The reachable set of a transposed (dilated) convolutional layer with an ImageStar input set \(\mathcal {I} = \langle c, V, P \rangle \) is another ImageStar, specifically \(\mathcal {I}^{\prime } = \langle c^{\prime }, V^{\prime }, P\rangle \) where \(c^{\prime } = TConv(c)\) (\(c^{\prime } = DConv(c)\)) is the transposed (dilated) convolution operation applied to the anchor image, \(V^{\prime } = \{v_1^{\prime }, \dots , v_m^{\prime } \}\), \(v_i^{\prime } = TConvZeroBias(v_i)\) (\(v_i^{\prime }\) \(=DConvZeroBias(v_i)\)) is the transposed (dilated) convolution operation with zero bias applied to the generator images, i.e., using only the weights of the layer. Each of these are affine operations, see [30] for details, and as shown in Lemma 1, ImageStars are closed under affine operations.Footnote 2

3.2 Relaxed Reachability of a ReLU Layer

In this section, we present the relaxed ImageStar reachability of a ReLU layer. Like the original approximate reachability method [33], the relaxed ImageStar approach computes an overapproximate reachable set of a ReLU layer. However, it allows users to construct a “tight enough” reachable set sufficient to prove properties for their applications via a user-specified relaxation factor scaled from \(0\%\) to \(100\%\) that reduces verification time. In this paper, we focus on this process for ReLU layers. We use a small example depicted in Fig. 2 to illustrate the reachability of a ReLU layer using the relaxed ImageStar method. In this example, we have a \(2\times 2\) (4 neurons) ImageStar input set I with the anchor image c and two generator images \(v_1\) and \(v_2\), and we want to compute an overapproximation of ReLU(I). To do that, we apply the triangle overapproximation rule [10, 36] for the ReLU activation function at each neuron of the input set in the following.

Lemma 3

For any input \(x \in [l,~u]\), the output set \(Y = \{y|~y = ReLU(x)\}\) satisfies: (1) If \(l \ge 0\), then \(y = x\); (2) If \(u \le 0\), then \(y = 0\); or (3) If \(l < 0\) and \(u > 0\), then \(Y \subset \bar{Y} = \{y|~ y \ge 0,~y \le \frac{u(x - l)}{u - l},~y \ge x \}\).
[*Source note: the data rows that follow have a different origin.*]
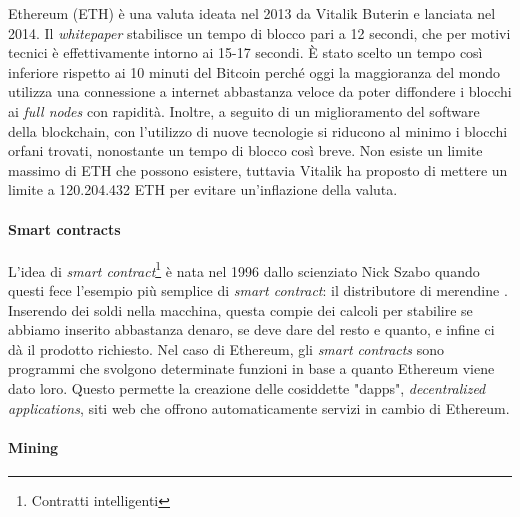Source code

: \documentclass {article}
\begin{document}
Ethereum (ETH) è una valuta ideata nel 2013 da Vitalik Buterin e lanciata nel 2014. %
Il \textit{whitepaper} stabilisce un tempo di blocco pari a 12 secondi, che per motivi tecnici è effettivamente intorno ai 15-17 secondi. %
È stato scelto un tempo così inferiore rispetto ai 10 minuti del Bitcoin perché oggi la maggioranza del mondo utilizza una connessione a internet abbastanza veloce da poter diffondere i blocchi ai \textit{full nodes} con rapidità.
Inoltre, a seguito di un miglioramento del software della blockchain, con l'utilizzo di nuove tecnologie si riducono al minimo i blocchi orfani trovati, nonostante un tempo di blocco così breve.
Non esiste un limite massimo di ETH che possono esistere, tuttavia Vitalik ha proposto di mettere un limite a 120.204.432 ETH per evitare un'inflazione della valuta.

\paragraph {Smart contracts}

L'idea di \textit{smart contract}\footnote{Contratti intelligenti} è nata nel 1996 dallo scienziato Nick Szabo quando questi fece l'esempio più semplice di \textit{smart contract}: il distributore di merendine \cite{nickszabo}.
Inserendo dei soldi nella macchina, questa compie dei calcoli per stabilire se abbiamo inserito abbastanza denaro, se deve dare del resto e quanto, e infine ci dà il prodotto richiesto.
Nel caso di Ethereum, gli \textit{smart contracts} sono programmi che svolgono determinate funzioni in base a quanto Ethereum viene dato loro.
Questo permette la creazione delle cosiddette "dapps", \textit{decentralized applications}, siti web che offrono automaticamente servizi in cambio di Ethereum.

\paragraph {Mining}
\end{document}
Using the predicate variable’s bounds, we can quickly estimate the ranges of all neurons in the ImageStar set in Fig. 2 without solving any linear programming (LP) optimization problems (by using Eq. 3). From the estimated ranges, we see \(ReLU(n_{21}) = 0\) (\(n_{21} \le 0\)) and \(ReLU(n_{22}) = 2 - \alpha _1 + \alpha _2\) (\(n_{22} > 0\)). Therefore, to overapproximate ReLU(I), we need only perform the overapproximation rule on neurons \(n_{11}\) and \(n_{12}\), which is where the user-defined relaxation can be applied. In the original approximate reachability approach [33], we use the exact ranges to construct the triangle overapproximation of the ReLU activation function, which requires solving 4 LPs to find the exact ranges for \(n_{11}\) and \(n_{12}\), which are \([-0.5, 1.5]\) and \([-1, 1]\) respectively in this example. Now, if users want to reduce the number of LPs solved in constructing the overapproximate reachable set to speed up verification, which LPs should be chosen to solve to construct a sufficiently tight overapproximate reachable set? For example, if the users want to relax \(50\%\) number of LPs for Example 1, then only \(4 - (50\% \times 4) = 2\) LPs are solved to construct an overapproximate reachable set. So, which two LPs should be chosen?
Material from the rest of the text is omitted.